Independent variables

SEW. Congruent with recent calls for distinguishing between dimensions of SEW (Gomez-Mejia, Cruz, Berrone, & De Castro, 2011), we identify three formative dimensions, which have different antecedents as well as consequences (George, 2011; Sullivan & Ford, 2010). As a consequence of the results of the exploratory factor analysis (Kaiser-Meyer-Olkin sample adequacy equal to 0.937, significant Bartlett’s test of sphericity at a level below 0.05, percentage of variance explained equal to 61.7 for four factors), and following Hinkin’s (1998) criteria (presented earlier), we eliminated 10 items from the original scale.

The remaining 17 items were subjected to confirmatory factor analysis in Mplus. This analysis confirmed that there are three dimensions, and the model was fitted slightly above the cut-off level for RMSEA (0.062, with the cut-off line as 0.06), and with satisfactory CFI and Tucker-Levis Index (TLI) level reaching 0.957 and 0.946, respectively. Thus, finally for calculations we used three dimensions: family control and identification with the firm (11 items, Cronbach’s alpha = 0.947), binding social ties (3 items, Cronbach’s alpha = 0.675, that is slightly above the accepted 0.6 level (Drasgow, 1984)), and long term emotional attachment (emotional attachment of family members and renewal of family bonds) (3 items, Cronbach’s alpha = 0.721). Recent empirical results strongly suggest that the family influence and control dimension yields high levels of family firm noncompliance with corporate governance codes (Kabbach de Castro, Aguilera, & Crespi-Cladera, 2017). In addition, and by contrast, the identification dimension (image and reputation, in their words) weakens the aforementioned relationship. Drawing on this logic, our core argument is that these two SEW dimensions are closely related and influence family firm strategic behavior. Turning to the interpretation of our results, we propose to name the first factor “family control and identification with a firm.” Rotated loadings and questionnaire items are presented in Table 1.

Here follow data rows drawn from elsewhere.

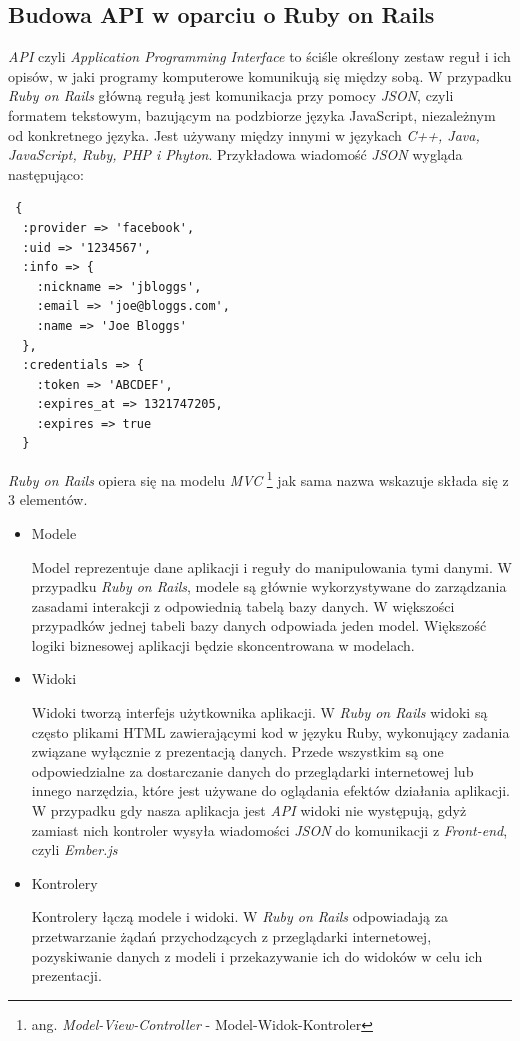 \documentclass[brudnopis]{xmgr}
\begin{document}
\subsection{Budowa API w oparciu o Ruby on Rails}
\textit{API} czyli \textit{Application Programming Interface} to  ściśle określony zestaw reguł i ich opisów, w jaki programy komputerowe komunikują się między sobą. W przypadku \textit{Ruby on Rails} główną regułą jest komunikacja przy pomocy \textit{JSON}, czyli formatem tekstowym, bazującym na podzbiorze języka JavaScript, niezależnym od konkretnego języka. Jest używany między innymi w językach \textit{ C++, Java, JavaScript, Ruby, PHP i Phyton}. Przykładowa wiadomość \textit{JSON} wygląda następująco:
\begin{verbatim}
 {
  :provider => 'facebook',
  :uid => '1234567',
  :info => {
    :nickname => 'jbloggs',
    :email => 'joe@bloggs.com',
    :name => 'Joe Bloggs'
  },
  :credentials => {
    :token => 'ABCDEF', 
    :expires_at => 1321747205, 
    :expires => true 
  }
\end{verbatim}
\newpage
\indent \textit{Ruby on Rails} opiera się na modelu \textit{MVC} \footnote{ang. \textit{Model-View-Controller} - Model-Widok-Kontroler} jak sama nazwa wskazuje składa się z 3 elementów.  
\begin{itemize}
  \item Modele

Model reprezentuje dane aplikacji i reguły do manipulowania tymi danymi. W przypadku \textit{Ruby on Rails}, modele są głównie wykorzystywane do zarządzania zasadami interakcji z odpowiednią tabelą bazy danych. W większości przypadków jednej tabeli bazy danych odpowiada jeden model. Większość logiki biznesowej aplikacji będzie skoncentrowana w modelach.
  \item Widoki

Widoki tworzą interfejs użytkownika aplikacji. W \textit{Ruby on Rails} widoki są często plikami HTML zawierającymi kod w języku Ruby, wykonujący zadania związane wyłącznie z prezentacją danych. Przede wszystkim są one odpowiedzialne za dostarczanie danych do przeglądarki internetowej lub innego narzędzia, które jest używane do oglądania efektów działania aplikacji. W przypadku gdy nasza aplikacja jest \textit{API} widoki nie występują, gdyż zamiast nich kontroler wysyła wiadomości \textit{JSON} do komunikacji z \textit{Front-end}, czyli \textit{Ember.js}
  \item Kontrolery

Kontrolery łączą modele i widoki. W \textit{Ruby on Rails} odpowiadają za przetwarzanie żądań przychodzących z przeglądarki internetowej, pozyskiwanie danych z modeli i przekazywanie ich do widoków w celu ich prezentacji.
\end{itemize}
\end{document}
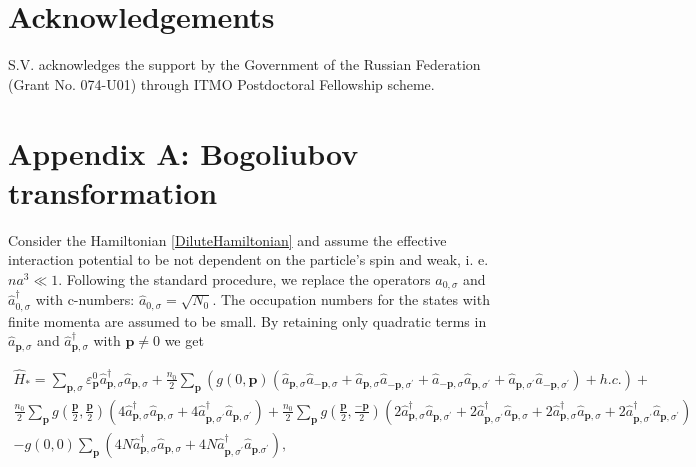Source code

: \documentclass[reprint,superscriptaddress,showpacs,nofootinbib,aps,pra]{revtex4-1}
\begin{document}
\section{Acknowledgements}

S.V. acknowledges the support by the Government of the Russian Federation (Grant No. 074-U01) through ITMO Postdoctoral Fellowship scheme.                       

\section*{Appendix A: Bogoliubov transformation}

Consider the Hamiltonian \eqref{DiluteHamiltonian} and assume the effective interaction potential to be not dependent on the particle's spin and weak, i. e. $na^3\ll 1$. Following the standard procedure, we replace the operators $\hat{a}_{0, \sigma}$ and $\hat a^\dag_{0, \sigma}$ with c-numbers: $\hat{a}_{0, \sigma} = \sqrt{N_0}$. The occupation numbers for the states with finite momenta are assumed to be small. By retaining only quadratic terms in $\hat{a}_{\bm p, \sigma}$ and $\hat a^\dag_{\bm p, \sigma}$ with $\bm p \neq 0$ we get
\begin{widetext}
\begin{equation*}
 \begin{aligned}
\hat{H}_{\ast}=\sum_{{\bm p},\sigma}\varepsilon_{\bm p}^0 \hat{a}_{{\bm p},\sigma}^{\dag}    	
  \hat{a}_{{\bm p},\sigma}+
  \frac{n_0}{2} \sum_{{\bm p}} \left(  g(0,{\bm p}) (\hat{a}_{{\bm p},\sigma}\hat{a}_{\bm{-p},\sigma} +  \hat{a}_{{\bm p},\sigma}\hat{a}_{\bm{-p},\sigma^\prime} +\hat{a}_{\bm{-p},\sigma}\hat{a}_{{\bm p},\sigma^\prime}  + \hat{a}_{{\bm p},\sigma^\prime}\hat{a}_{\bm{-p},\sigma^\prime}) + h.c. \right) + \\ 
\frac{n_0}{2} \sum_{{\bm p}} g(\tfrac{{\bm p}}2,\tfrac{{\bm p}}2)( 4 \hat{a}_{{\bm p},\sigma}^{\dag} \hat{a}_{{\bm p},\sigma} + 4 \hat{a}_{{\bm p},\sigma^\prime}^{\dag} \hat{a}_{{\bm p},\sigma^\prime})
+\frac{n_0}{2} \sum_{{\bm p}} g(\tfrac{{\bm p}}2,\tfrac{\bm{-p}}2)( 2\hat{a}_{{\bm p},\sigma}^{\dag} \hat{a}_{{\bm p},\sigma^\prime} + 2\hat{a}_{{\bm p},\sigma^\prime}^{\dag} \hat{a}_{{\bm p},\sigma} + 2\hat{a}_{{\bm p},\sigma}^{\dag} \hat{a}_{{\bm p},\sigma} + 2 \hat{a}_{{\bm p},\sigma^\prime}^{\dag} \hat{a}_{{\bm p},\sigma^\prime} ) \\ - g(0,0) \sum_{{\bm p}} ( 4N \hat{a}_{{\bm p},\sigma}^{\dag} \hat{a}_{{\bm p},\sigma} + 4N \hat{a}_{{\bm p},\sigma^\prime}^{\dag} \hat{a}_{{\bm p}.\sigma^\prime} ),
 \end{aligned}
\end{equation*}
\end{widetext}
\end{document}
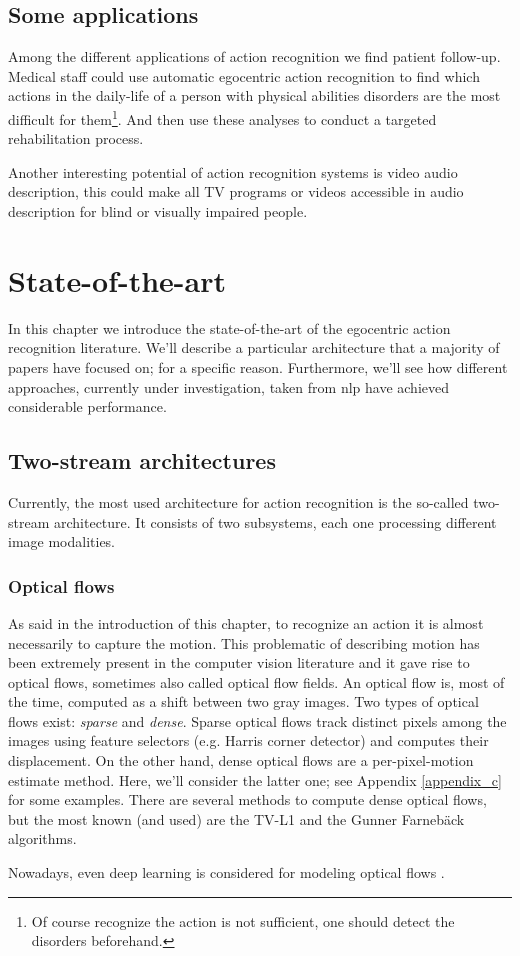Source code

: \documentclass[12pt, a4paper]{report}
\begin{document}
				\subsection*{Some applications}
					Among the different applications of action recognition we find patient follow-up.
					Medical staff could use automatic egocentric action recognition to find which actions in the daily-life of a person with physical abilities disorders are the most difficult for them\footnote{Of course recognize the action is not sufficient, one should detect the disorders beforehand.}.
					And then use these analyses to conduct a targeted rehabilitation process.
					\par
					Another interesting potential of action recognition systems is video audio description, this could make all TV programs or videos accessible in audio description for blind or visually impaired people.
		\section{State-of-the-art}
			In this chapter we introduce the state-of-the-art of the egocentric action recognition literature.
			We'll describe a particular architecture that a majority of papers have focused on; for a specific reason.
			Furthermore, we'll see how different approaches, currently under investigation, taken from \gls{nlp} have achieved considerable performance.
			\subsection{Two-stream architectures}\label{twostream}
				Currently, the most used architecture for action recognition is the so-called two-stream architecture.
				It consists of two subsystems, each one processing different image modalities.
				\subsubsection{Optical flows}
					As said in the introduction of this chapter, to recognize an action it is almost necessarily to capture the motion.
					This problematic of describing motion has been extremely present in the computer vision literature and it gave rise to optical flows, sometimes also called optical flow fields.
					An optical flow is, most of the time, computed as a shift between two gray images.
					Two types of optical flows exist: {\itshape sparse} and {\itshape dense}.
					Sparse optical flows track distinct pixels among the images using feature selectors (e.g. Harris corner detector) and computes their displacement.
					On the other hand, dense optical flows are a per-pixel-motion estimate method.
					Here, we'll consider the latter one; see Appendix \ref{appendix_c} for some examples.
					There are several methods to compute dense optical flows, but the most known (and used) are the TV-L1 \cite{perez2013tv} and the Gunner Farnebäck \cite{farneback2003two} algorithms.
					\par
					Nowadays, even deep learning is considered for modeling optical flows \cite{hur2020optical}.
\end{document}
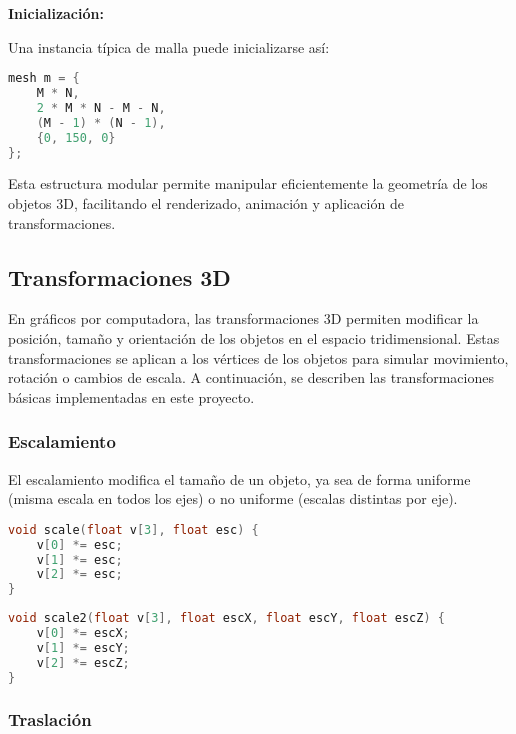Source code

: \documentclass[12pt]{article}
\begin{document}
    \textbf{Inicialización:}

    Una instancia típica de malla puede inicializarse así:

    \begin{lstlisting}[language=C, caption={Inicialización de una malla}]
mesh m = {
    M * N,
    2 * M * N - M - N,
    (M - 1) * (N - 1),
    {0, 150, 0}
};
    \end{lstlisting}

    Esta estructura modular permite manipular eficientemente la geometría de los objetos 3D, facilitando el renderizado, animación y aplicación de transformaciones.


    \subsection{Transformaciones 3D}

    En gráficos por computadora, las transformaciones 3D permiten modificar la posición, tamaño y orientación de los objetos en el espacio tridimensional. Estas transformaciones se aplican a los vértices de los objetos para simular movimiento, rotación o cambios de escala. A continuación, se describen las transformaciones básicas implementadas en este proyecto.

    \subsubsection{Escalamiento}

    El escalamiento modifica el tamaño de un objeto, ya sea de forma uniforme (misma escala en todos los ejes) o no uniforme (escalas distintas por eje).

    \begin{lstlisting}[language=C, caption={Escalamiento uniforme}]
void scale(float v[3], float esc) {
    v[0] *= esc;
    v[1] *= esc;
    v[2] *= esc;
}
    \end{lstlisting}

    \begin{lstlisting}[language=C, caption={Escalamiento no uniforme}]
void scale2(float v[3], float escX, float escY, float escZ) {
    v[0] *= escX;
    v[1] *= escY;
    v[2] *= escZ;
}
    \end{lstlisting}

    \subsubsection{Traslación}
\end{document}
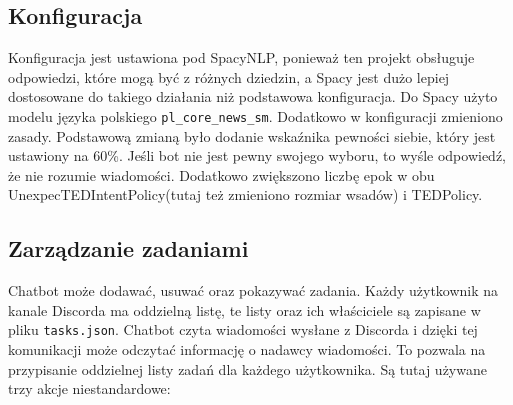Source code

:\documentclass{article}
\begin{document}
\subsection{Konfiguracja}
Konfiguracja jest ustawiona pod SpacyNLP, ponieważ ten projekt obsługuje
odpowiedzi, które mogą być z różnych dziedzin, a Spacy jest dużo lepiej
dostosowane do takiego działania niż podstawowa konfiguracja. Do Spacy użyto
modelu języka polskiego \verb|pl_core_news_sm|. Dodatkowo w konfiguracji
zmieniono zasady. Podstawową zmianą było dodanie wskaźnika pewności siebie,
który jest ustawiony na 60\%. Jeśli bot nie jest pewny swojego wyboru, to wyśle
odpowiedź, że nie rozumie wiadomości. Dodatkowo zwiększono liczbę epok w obu
UnexpecTEDIntentPolicy(tutaj też zmieniono rozmiar wsadów) i TEDPolicy.

\subsection{Zarządzanie zadaniami}
Chatbot może dodawać, usuwać oraz pokazywać zadania. Każdy użytkownik na kanale
Discorda ma oddzielną listę, te listy oraz ich właściciele są zapisane w pliku
\verb|tasks.json|. Chatbot czyta wiadomości wysłane z Discorda i dzięki tej
komunikacji może odczytać informację o nadawcy wiadomości. To pozwala na
przypisanie oddzielnej listy zadań dla każdego użytkownika. Są tutaj używane
trzy akcje niestandardowe:
\end{document}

Table 1. Rotated component matrix for SEW

Items

Component

 

Family control and identification with a firm

Binding social ties

Emotional attachment of family members

7. Family members have a strong sense of belonging to my family business

.807

.106

 

8. Family members feel that the family business’s success is their own success

.802

   

11. Family members are proud to tell others that we are part of the family business

.785

   

9. My family business has a great deal of personal meaning for family members

.770

 

.162

3. In my family business, most executive positions are occupied by family members

.768

.187

.114

6. Preservation of family control and independence are important goals for my family business

.748

 

.149

5. The board of directors is mainly composed of family members

.733

.168

 

2. In my family business, family members exert control over the company’s strategic decisions

.730

.219

.111

10. Being a member of the family business helps define who we are

.724

   

1. The majority of the shares in my family business are owned by family members

.708

.234

 

4. In my family business, non-family managers and directors are named by family members

.690

.214

 

14. In my family business, non-family employees are treated as part of the family

 

.808

 

15. In my family business, contractual relationships are mainly based on trust and norms of reciprocity

.202

.805

 

16. Building strong relationships with other institutions (i.e., other companies, professional associations, government agents, etc.) is important for my family business

.236

.500

 

25. Family owners are less likely to evaluate their investment on a short-term basis

.107

0.210

.777

21. In my family business, affective considerations are often as important as economic considerations

.175

.138

.759

19. Protecting the welfare of family members is critical to us, apart from personal contributions to the business

.246

-.199

.567

Source: own calculations based on the survey data.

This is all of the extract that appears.